Le marché de la drogue dure est lui aussi en pleine expansion, la vente de cannabis ne suffit plus. Règlement de compte avec armes à feu en banlieue, baisse des prix, consommation de plus en plus courante d’héroïne ou de cocaïne dans de larges couches de la population… Les effets de la crise sûrement, ou le vrai  visage du capitalisme.

Pour dépeindre un tableau exhaustif, il faudrait revenir sur les bouleversements des rapports de classe dans la société capitaliste de l’après-fordisme qui ont déterminé les mutations du capitalisme ces trente dernières années. On pourrait aussi répertorier les différents effets de la crise financière actuelle, et les formes de résistance qui s’y affirment.

Ce que l’on voit aujourd’hui, c’est la perte de reconnaissance des organes de représentation convenus, syndicats, partis de gauche et leurs kyrielles d’associations.

Lors des émeutes de 2005, aucun dans le spectre de la gauche n’émit, même du bout des lèvres, l’idée du caractère social et politique de ce qui se jouait. Ils en restèrent à constater une délinquance juvénile généralisée. Ce sont les Renseignements Généraux, lorsqu’un de leur rapport fut publié dans la presse, qui les premiers affirmèrent observer une révolte sociale dans ce soulèvement.

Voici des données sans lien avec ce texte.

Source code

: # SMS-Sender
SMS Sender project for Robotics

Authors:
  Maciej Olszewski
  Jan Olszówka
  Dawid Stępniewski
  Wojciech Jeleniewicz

C’est que le refus de toute représentation dans la révolte en cours du mois de novembre 2005, fut tellement fort que personne, même  chez les apprentis politiciens, ne se risqua à se brûler à ce jeu là. Durant l’automne 2005, suite à un ultime assassinat de la police, se sont cristallisés tous les refus, les frustrations, les désirs de ne plus subir sa condition de classes les plus pauvres. Les attaques contre les institutions, contre les entreprises, la destruction de ce qui est le plus proche de soi physiquement (comme les voitures sur les parkings) pour déclarer son quartier en guerre, les affron­tements directs avec la police en sont les expressions. Et personne ne pouvait alors y apposer son discours. Les plus hardis ne pouvaient qu’endosser les habits de pompiers. Reconnaissant avec des pincettes les raisons des violences, mais pour appeler à leur arrêt et à rentrer dans le jeu démocratique. Piètre cinéma face à l’urgence et l’obstination de la situation.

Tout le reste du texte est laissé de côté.